Model assesses the validity of tips offered in product reviews
Method would enable customers to evaluate supporting evidence for tip reliability.
Product reviews are a popular and important feature in e-commerce websites, which many customers rely on in their shopping journeys. The reviews often contain personal experiences and opinions that can help other customers make more informed purchasing decision. Additionally, the reviews contain practical and non-obvious advice for making better, easier, and safer use of products. For example, “Charge for 8 hours before using this camera for the first time.” Such recommendations are referred to as “product tips”.
To save customers from having to read through tens and even hundreds of reviews to locate helpful tips, researchers have introduced automatic methods to extract tips from reviews. These tips can be presented, for example, in dedicated widgets on the sites. However, as tips are typically non-obvious recommendations, customers may rightfully question their validity and look for support or opposition from fellow customers.
In a paper that we presented at this year’s meeting of the ACM Special Interest Group in Information Retrieval (SIGIR), which we cowrote with Miriam Farber (who was at Amazon when the work was done) and David Carmel, we present a method for determining the degree to which a tip is supported or opposed by all of a product’s reviews.
At the heart of our method is a model that determines the level of support, contradiction, or neutrality between a tip and a sentence from another review. This is a challenging task, as support and contradiction between two natural-language sentences come in many forms. For example, the recommendation “Charge for 8 hours before using this camera for the first time” is supported by the sentence “it’s recommended to charge before usage” but contradicted by the statement “The battery comes pre-charged”.
In an experiment using product tips from multiple product categories, we retrieved for each tip up to five review sentences that our model identified as supporting the tip and up to five sentences identified as contradicting it. At coverage of 50% — that is, when we restrict ourselves to the 50% of tip-sentence pairs for which our model makes its most confident predictions — our method achieves precision of 72% and 58% in detecting support relation and contradiction relation respectively.

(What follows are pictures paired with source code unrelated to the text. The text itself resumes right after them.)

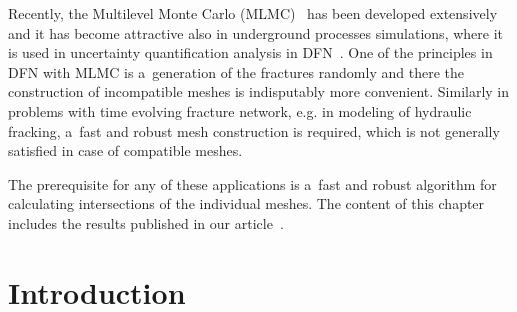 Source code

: Recently, the Multilevel Monte Carlo (MLMC)~\cite{giles_mlmc_2015} has been developed extensively and it has become attractive also
in underground processes simulations, where it is used in uncertainty quantification analysis in DFN~\cite{berrone_uncertainty_2015, berrone_uncertainty_2018}.
One of the principles in DFN with MLMC is a~generation of the fractures randomly and there the construction of 
incompatible meshes is indisputably more convenient.
Similarly in problems with time evolving fracture network, e.g. in modeling of hydraulic fracking,
a~fast and robust mesh construction is required, which is not generally satisfied in case of compatible meshes.

The prerequisite for any of these applications is a~fast and robust algorithm for calculating intersections of the individual meshes.
The content of this chapter includes the results published in our article~\cite{brezina_2017}.



\section{Introduction}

As our task is precision oriented, we also consider coverage of 25% and find that the precision is improved to 79% and 67% in detecting support and contradiction relations. These results reflect 8% and 29% relative improvements over off-the-shelf models, attesting to the challenging nature of this task. We further found that at least half of extracted tips have supporting reviews, and at least a third have contradicting reviews.
Our new method can potentially be integrated into widgets that offer tips and also provide their support levels and links to related reviews, so customers can assess their validity.
Tips’ support-level estimation
Our method operates in three steps, as shown in the following example:
Step 1: Given a product tip that was extracted from a customer review, our goal is to measure the amount of support and contradiction the tip receives from all reviews of that product. However, some products have thousands of reviews, so our algorithm retrieves the few hundred sentences with the greatest similarity to the tip. We estimate similarity using nearest-neighbor search over sentence embeddings. This is done in order to expedite the next steps, which rely on more computation-intensive models.
Step 2: Using a sentence-to-sentence support-level classifier, we compute a support score and a contradiction score for the tip and each of the related sentences. The support-level classifier is a neural model that was trained on pairs of sentences that were manually annotated as supportive, contradictory, or neutral relative to each other. The classifier outputs three scores — for support, contradiction, and neutrality — that sum to 1.
Step 3: Finally, all the support scores and contradiction scores are aggregated over all related sentences, providing a global support score and a global contradiction score, which reflect the support level of all reviews relative to the given tip.
With the ability to estimate a tip’s support and contradiction scores, we define the following taxonomy to characterize a tip:
- Highly supported: Tip with many supporting and almost no contradicting sentences.
- Highly contradicted: Tip with many contradicting and almost no supporting sentences.
- Controversial: Tip with many supporting and many contradicting sentences.
- Anecdotal: Tip with almost no support and no contradiction sentences.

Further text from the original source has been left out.